Light Field Image (LFI) can simultaneously record the intensity and direction information of light rays, and provide users with strong immersion experience. However, heterogeneous artifacts may be introduced during LFI processing, which results in degradation of the perceptual quality of LFI. To evaluate the LFI quality effectively, a novel blind light field image quality assessment method by analyzing angular-spatial characteristics is proposed. The main strategy is to quantify the LFI quality degradation by evaluating the angular consistency and spatial quality simultaneously. Firstly, the multi-directional intra-block and inter-block differential operations are employed on macro-pixels to generate Macro-Pixel Residual Blocks (MPRBs) on hue, saturation and luminance of LFI. Secondly, effective perceptual feature extraction schemes based on MPRBs entropy distribution and natural scene statistics of discrete cosine transform coefficients for MPRBs are developed to measure the angular consistency on each color descriptor.
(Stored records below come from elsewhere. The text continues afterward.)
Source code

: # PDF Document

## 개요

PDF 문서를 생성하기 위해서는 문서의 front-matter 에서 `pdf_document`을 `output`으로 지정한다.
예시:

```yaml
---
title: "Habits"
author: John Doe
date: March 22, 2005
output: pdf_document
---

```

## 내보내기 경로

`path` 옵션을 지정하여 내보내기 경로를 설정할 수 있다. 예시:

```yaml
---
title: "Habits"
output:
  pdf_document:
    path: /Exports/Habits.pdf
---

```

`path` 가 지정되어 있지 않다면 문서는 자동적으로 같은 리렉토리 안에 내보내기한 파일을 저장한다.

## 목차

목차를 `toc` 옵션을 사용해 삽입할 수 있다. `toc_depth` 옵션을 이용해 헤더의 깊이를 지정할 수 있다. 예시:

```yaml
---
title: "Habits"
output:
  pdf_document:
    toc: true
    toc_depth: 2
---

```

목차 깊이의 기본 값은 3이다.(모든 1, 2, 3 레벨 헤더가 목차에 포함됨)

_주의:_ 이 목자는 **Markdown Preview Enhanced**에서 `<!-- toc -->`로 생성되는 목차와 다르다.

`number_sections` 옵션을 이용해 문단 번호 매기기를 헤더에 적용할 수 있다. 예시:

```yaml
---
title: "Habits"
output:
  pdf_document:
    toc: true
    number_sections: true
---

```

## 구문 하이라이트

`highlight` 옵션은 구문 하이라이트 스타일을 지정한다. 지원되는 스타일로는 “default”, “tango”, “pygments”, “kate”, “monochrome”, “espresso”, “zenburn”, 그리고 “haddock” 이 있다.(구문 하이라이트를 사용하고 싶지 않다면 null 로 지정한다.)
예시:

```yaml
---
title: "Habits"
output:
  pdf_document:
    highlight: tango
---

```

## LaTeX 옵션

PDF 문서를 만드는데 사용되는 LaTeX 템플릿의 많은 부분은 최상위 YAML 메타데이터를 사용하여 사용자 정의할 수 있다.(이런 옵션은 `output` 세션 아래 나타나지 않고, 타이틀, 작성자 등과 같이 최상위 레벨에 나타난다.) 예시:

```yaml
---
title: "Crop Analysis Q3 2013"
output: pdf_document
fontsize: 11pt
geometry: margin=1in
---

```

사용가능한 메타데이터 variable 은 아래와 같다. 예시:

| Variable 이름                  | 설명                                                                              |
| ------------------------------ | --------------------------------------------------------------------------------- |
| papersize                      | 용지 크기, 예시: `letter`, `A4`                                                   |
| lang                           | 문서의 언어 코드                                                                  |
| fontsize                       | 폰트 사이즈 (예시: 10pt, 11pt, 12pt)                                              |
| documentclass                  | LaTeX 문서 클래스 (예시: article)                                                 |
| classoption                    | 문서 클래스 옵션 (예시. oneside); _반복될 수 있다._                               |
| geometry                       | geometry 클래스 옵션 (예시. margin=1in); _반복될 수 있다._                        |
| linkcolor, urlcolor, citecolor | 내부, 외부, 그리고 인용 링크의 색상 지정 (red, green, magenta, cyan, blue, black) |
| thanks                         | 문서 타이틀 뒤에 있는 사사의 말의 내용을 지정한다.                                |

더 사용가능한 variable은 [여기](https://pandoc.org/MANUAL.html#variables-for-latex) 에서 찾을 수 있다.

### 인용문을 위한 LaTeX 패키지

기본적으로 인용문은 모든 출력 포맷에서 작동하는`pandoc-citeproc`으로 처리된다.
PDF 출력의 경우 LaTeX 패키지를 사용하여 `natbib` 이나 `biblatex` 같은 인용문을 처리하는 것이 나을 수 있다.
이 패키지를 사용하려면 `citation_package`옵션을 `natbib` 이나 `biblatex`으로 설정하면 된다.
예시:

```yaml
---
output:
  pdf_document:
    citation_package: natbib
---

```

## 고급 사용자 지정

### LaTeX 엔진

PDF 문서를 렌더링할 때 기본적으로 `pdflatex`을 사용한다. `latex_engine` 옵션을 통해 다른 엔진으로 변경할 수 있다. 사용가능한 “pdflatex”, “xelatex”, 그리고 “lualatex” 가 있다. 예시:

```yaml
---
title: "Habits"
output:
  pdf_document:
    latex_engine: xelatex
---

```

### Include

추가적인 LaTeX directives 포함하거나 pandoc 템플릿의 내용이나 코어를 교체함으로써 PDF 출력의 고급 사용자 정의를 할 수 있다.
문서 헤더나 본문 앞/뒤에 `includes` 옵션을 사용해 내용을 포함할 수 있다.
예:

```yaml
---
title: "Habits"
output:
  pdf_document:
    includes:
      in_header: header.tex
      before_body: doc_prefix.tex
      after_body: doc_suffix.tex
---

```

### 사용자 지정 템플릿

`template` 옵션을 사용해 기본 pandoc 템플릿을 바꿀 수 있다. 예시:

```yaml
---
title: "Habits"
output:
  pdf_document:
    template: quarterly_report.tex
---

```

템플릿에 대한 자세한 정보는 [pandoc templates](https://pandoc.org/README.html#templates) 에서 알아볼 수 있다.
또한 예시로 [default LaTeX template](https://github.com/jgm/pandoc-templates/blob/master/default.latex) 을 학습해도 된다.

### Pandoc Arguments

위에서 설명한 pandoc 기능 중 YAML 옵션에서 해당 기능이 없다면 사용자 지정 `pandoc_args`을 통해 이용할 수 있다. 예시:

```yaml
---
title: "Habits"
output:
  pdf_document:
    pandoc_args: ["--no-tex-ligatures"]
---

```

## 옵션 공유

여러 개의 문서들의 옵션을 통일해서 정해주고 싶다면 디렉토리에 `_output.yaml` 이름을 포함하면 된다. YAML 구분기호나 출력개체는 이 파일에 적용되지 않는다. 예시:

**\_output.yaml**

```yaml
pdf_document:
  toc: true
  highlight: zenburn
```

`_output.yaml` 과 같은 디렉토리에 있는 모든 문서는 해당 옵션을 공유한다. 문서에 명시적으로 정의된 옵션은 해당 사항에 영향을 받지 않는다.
Thirdly, Macro-Pixel Variance (MPV) map is defined, and the quality-aware features are extracted from MPV map to measure the occlusion areas of LFI. Fourthly, the perceptual features are extracted from sub-aperture images to comprehensively measure the spatial quality of LFI. Finally, all the extracted features are pooled to predict the objective quality of LFI. Extensive experimental results on four LFI datasets show that the proposed method significantly outperforms the representative 2D, 3D, multi-view image quality assessment methods as well as the state-of-the-art LFI quality assessment methods, and is more in line with the human visual perception.